Bleve Index Creation fails

Summary
Bleve index (re-) creation fails in MM 7.3.0 with PostgreSQL backend.

Steps to reproduce

  • List item Use a MM 7.3.0 (not sure if it is related to that version) with some amount of Posts.
  • Purge any existing Bleve index
  • Create a new index
  • After running for a while the indexing stops and shows an error (see below)

Expected behavior
The index creation should finish without error.

Observed behavior
We just migrated our MM installation from MySQL to PostgreSQL as database backend.
Everything worked fine.
However, we weren’t sure if our Bleve index was up-to-date and thus first purged it and then tried to recreate it in the System Console Bleve section.
Index creation always fails after a while as you can see in the screen shot:

The PostgreSQL log shows repeated entries like this:

2022-10-08 17:25:55.862 CEST [12552] mattermost@mattermost_z43 ERROR:  canceling statement due to user request
2022-10-08 17:25:55.862 CEST [12552] mattermost@mattermost_z43 STATEMENT:  SELECT
                                PostsQuery.*, Channels.TeamId
                        FROM (
                                SELECT
                                        *
                                FROM
                                        Posts
                                WHERE
                                        Posts.CreateAt > $1
                                OR
                                        (Posts.CreateAt = $2 AND Posts.Id > $3)
                                ORDER BY
                                        CreateAt ASC, Id ASC
                                LIMIT
                                        $4
                                )
                        AS
                                PostsQuery
                        LEFT JOIN
                                Channels
                        ON
                                PostsQuery.ChannelId = Channels.Id
                        ORDER BY CreateAt ASC, Id ASC
2022-10-08 17:25:55.862 CEST [12552] mattermost@mattermost_z43 LOG:  disconnection: session time: 0:00:34.738 user=mattermost database=mattermost_z43 host=::1 port=44801
202

This happened one two different MM instances, one migrated from MySQL to PostgreSQL in MM version 7.3.0 and another one migrated from MySQL to PostgreSQL in MM version 5.39.3 and upgraded to 7.3.0 afterwards. Identical failures on both systemd.
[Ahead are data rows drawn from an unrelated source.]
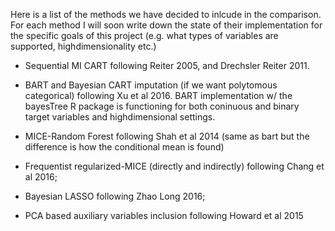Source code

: Here is a list of the methods we have decided to inlcude in the comparison. 
For each method I will soon write down the state of their implementation
for the specific goals of this project (e.g. what types of variables are 
supported, highdimensionality etc.)

* Sequential MI CART following Reiter 2005, and Drechsler Reiter 2011.

* BART and Bayesian CART imputation (if we want polytomous categorical) following Xu et al 2016.
	BART implementation w/ the bayesTree R package is functioning for both coninuous and binary 
	target variables and highdimensional settings.

* MICE-Random Forest following Shah et al 2014 (same as bart but the difference is how the 
	conditional mean is found)

* Frequentist regularized-MICE (directly and indirectly) following Chang et al 2016;

* Bayesian LASSO following Zhao Long 2016;

* PCA based auxiliary variables inclusion following Howard et al 2015


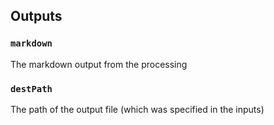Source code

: ## Outputs

### `markdown`

The markdown output from the processing

### `destPath`

The path of the output file (which was specified in the inputs)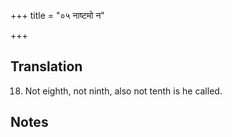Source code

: +++
title = "०५ नाष्टमो न"

+++
## Translation
18. Not eighth, not ninth, also not tenth is he called.

## Notes

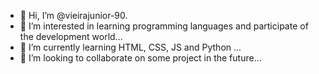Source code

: - 👋 Hi, I’m @vieirajunior-90. 
- 👀 I’m interested in learning programming languages and participate of the development world...
- 🌱 I’m currently learning HTML, CSS, JS and Python ...
- 💞️ I’m looking to collaborate on some project in the future...

<!---
vieirajunior-90/vieirajunior-90 is a ✨ special ✨ repository because its `README.md` (this file) appears on your GitHub profile.
You can click the Preview link to take a look at your changes.
--->
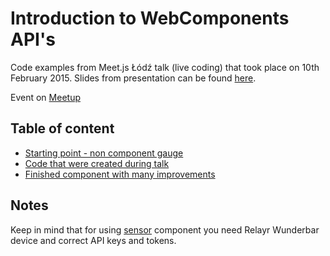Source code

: # Introduction to WebComponents API's

Code examples from Meet.js Łódź talk (live coding) that took place on 10th February 2015. Slides from presentation can be found [here](../blob/master/presentation.pdf).

Event on [Meetup](http://www.meetup.com/meet-js-lodz/events/220109932/)

## Table of content
 * [Starting point - non component gauge](../blob/master/gauge-starting.html)
 * [Code that were created during talk](../blob/master/gauge-live.html)
 * [Finished component with many improvements](../blob/master/gauge-finished.html)
 
## Notes

Keep in mind that for using [sensor](../blob/master/sensor/sensor.html) component you need Relayr Wunderbar device and correct API keys and tokens.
Hi zaucker and welcome to the Mattermost forums!

Your database is too slow and therefore the queries time out. There’s a setting in your config.json which you could try to increase, it’s SqlSettings.QueryTimeout.
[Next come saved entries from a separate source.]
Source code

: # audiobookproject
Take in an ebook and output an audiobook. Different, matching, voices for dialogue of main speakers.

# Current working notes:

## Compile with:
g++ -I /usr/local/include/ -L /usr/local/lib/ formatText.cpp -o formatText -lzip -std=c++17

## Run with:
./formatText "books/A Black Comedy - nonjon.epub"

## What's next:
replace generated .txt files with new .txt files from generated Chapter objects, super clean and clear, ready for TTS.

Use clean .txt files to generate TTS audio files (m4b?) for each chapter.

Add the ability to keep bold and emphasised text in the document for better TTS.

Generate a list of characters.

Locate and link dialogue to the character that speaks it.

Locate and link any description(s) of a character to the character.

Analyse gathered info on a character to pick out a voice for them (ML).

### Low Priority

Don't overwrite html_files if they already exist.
https://docs.mattermost.com/configure/configuration-settings.html#query-timeout-seconds

But please watch your DB server’s disk and CPU usage while re-running the index creation, there might be some resource exhaustion responsible for what you’re seeing here.
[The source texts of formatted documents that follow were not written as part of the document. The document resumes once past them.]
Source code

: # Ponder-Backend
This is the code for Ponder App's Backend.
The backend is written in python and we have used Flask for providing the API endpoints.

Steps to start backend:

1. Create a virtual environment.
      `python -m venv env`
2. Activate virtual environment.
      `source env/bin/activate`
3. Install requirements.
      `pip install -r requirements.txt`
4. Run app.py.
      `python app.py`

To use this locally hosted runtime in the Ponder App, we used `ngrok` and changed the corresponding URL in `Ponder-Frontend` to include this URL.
After chaning the value, you’d have to restart your Mattermost server to initialize the connection pool with the new values.

Hi Alexander
thanks very much, I was suspecting a timeout, but couldn’t find the config setting.
I don’t think it is a database performance problem, though, but rather the amount of files and posts to be indexed.
I‘ll try again with a higher timeout setting and will report what I find here.

The indexing works in batches and you can also configure the batch sizes in your config.json, these are the default values for Bleve (at least I found them on one of my 7.2.0 installations where I never touched the Bleve config):

    "BleveSettings": {
        "IndexDir": "",
        "EnableIndexing": false,
        "EnableSearching": false,
        "EnableAutocomplete": false,
        "BatchSize": 10000
    },

If increasing the timeout doesn’t help you could try to reduce the batch size.

Hello @zaucker - since you mentioned that you migrated from MySQL to Postgres, I’d like to take a look at the schema of your posts table as well just to ensure everything is working as expected. Would you be able to post the output of \dS+ posts ?

Hi Agniva
thanks for your offer to help.
The migration from MySQL (or MariaDB to be precise) worked well. I used pgloader for that.

After lowering the batch size to 1000 and increasing the QueryTimeout to 3000 (both probably way more than needed) the indexing work just fine for our first MM instance.
On our larger instance the indexer is still running, but as it aborted after a few minutes before, I expect it to also finish sometime today.

Best regards,

Fritz

The queries aren’t meant to take that much time. That’s why I was curious to look at your schema to confirm that the indexes are all properly set up. Would you be able to post the output of \dS+ posts ?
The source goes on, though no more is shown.